- Born: 1984 or 1985 (age 41–42) Rhode Island, United States
- Education: University of Rhode Island '07; University of Southern California '12;
- Occupation: Film editor
- Years active: 2013–present
- Known for: Black Panther (2018); Sinners (2025);
- Children: 1

= Michael Shawver =

Film editor

Michael P. Shawver (born ) is an American film editor who is known for his longtime collaboration with director Ryan Coogler. Shawver was nominated for an Academy Award for Best Film Editing for his work on Coogler's 2025 film Sinners.

Shawver met Coogler at the USC School of Cinematic Arts and began editing Coogler's student films, including the HBO-aired short "Fig". He went on to co-edit Coogler's major feature films, including Fruitvale Station (2013), Creed (2015), Black Panther (2018), and Black Panther: Wakanda Forever (2022). Their collaboration continued with Sinners, marking 15 years of partnership. Outside of his work with Coogler, Shawver has edited a range of feature films, including A Quiet Place Part II (2020), Honest Thief (2020), Blacklight (2022), and Abigail (2024).

==Early life and education==
Shawver was born around and grew up in North Providence, Rhode Island. He went to Greystone Elementary School then Ponaganset High School. Growing up, he had weekly family movie nights with his parents and older sister, through which he began to love films. At 12 years old, he made films with a VHS camcorder.

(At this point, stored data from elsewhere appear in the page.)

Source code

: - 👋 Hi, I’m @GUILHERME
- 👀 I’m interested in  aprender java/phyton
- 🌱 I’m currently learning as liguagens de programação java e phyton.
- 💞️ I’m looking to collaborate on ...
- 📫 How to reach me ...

He went to the University of Rhode Island, where he majored in communications studies. He graduated from URI in 2007, and he searched online for "best film schools in the world" and decided to go to the Los Angeles–based USC School of Cinematic Arts. At USC, he enrolled in the Master of Fine Arts program. He met Ryan Coogler in 2009 in a directing class, learned about Coogler's short films in the making, and asked to help edit them. Shawver edited Coogler's student films, including "Fig", which aired on HBO. Shawver completed the MFA program in 2012.

As of 2025, he lives in Woodland Hills, California.

==Career==
Shawver's first feature-film credit as editor came when Coogler began work on his first feature film Fruitvale Station with Claudia Castello involved as editor. Coogler recruited Shawver, and Castello and Shawver worked as a team. The two collaborated as editors again for Coogler's follow-up Creed. For Coogler's third feature film Black Panther, Shawver teamed with Debbie Berman, and the two worked on editing over 500 hours' worth of footage. Since Berman was one of the editors for the 2017 film Spider-Man: Homecoming, Shawver learned from her how to work with visual effects in editing.

Shawver collaborated with Coogler again on the 2025 film Sinners, a project that marked their 15-year partnership. He was nominated for an Academy Award for Best Film Editing at the 98th Academy Awards.

Shawver says he wants to write and direct a film set in his home state of Rhode Island.

==Filmography==

Shawver's editing credits
| Year | Title | Notes | Ref. |
| 2013 | Fruitvale Station | Edited with Claudia Castello |  |
| 2014 | Tell |  |  |
| Warren |  |  |
| 2015 | 4th Man Out |  |  |
| Creed | Edited with Claudia Castello |  |
| 2017 | All Summers End |  |  |
| Dirty Dancing |  |  |
| 2018 | Black Panther | Edited with Debbie Berman |  |
| 2020 | A Quiet Place Part II | Commercial release in 2021 |  |
| Honest Thief |  |  |
| 2022 | Blacklight |  |  |
| Black Panther: Wakanda Forever | Edited with Kelley Dixon and Jennifer Lame |  |
| 2024 | Abigail |  |  |
| 2025 | Sinners |  |  |

Shawver has also worked as an additional editor for the films Godzilla: King of the Monsters (2019), Lansky (2021), Creed III (2023), Better Man (2024), and I Know What You Did Last Summer (2025).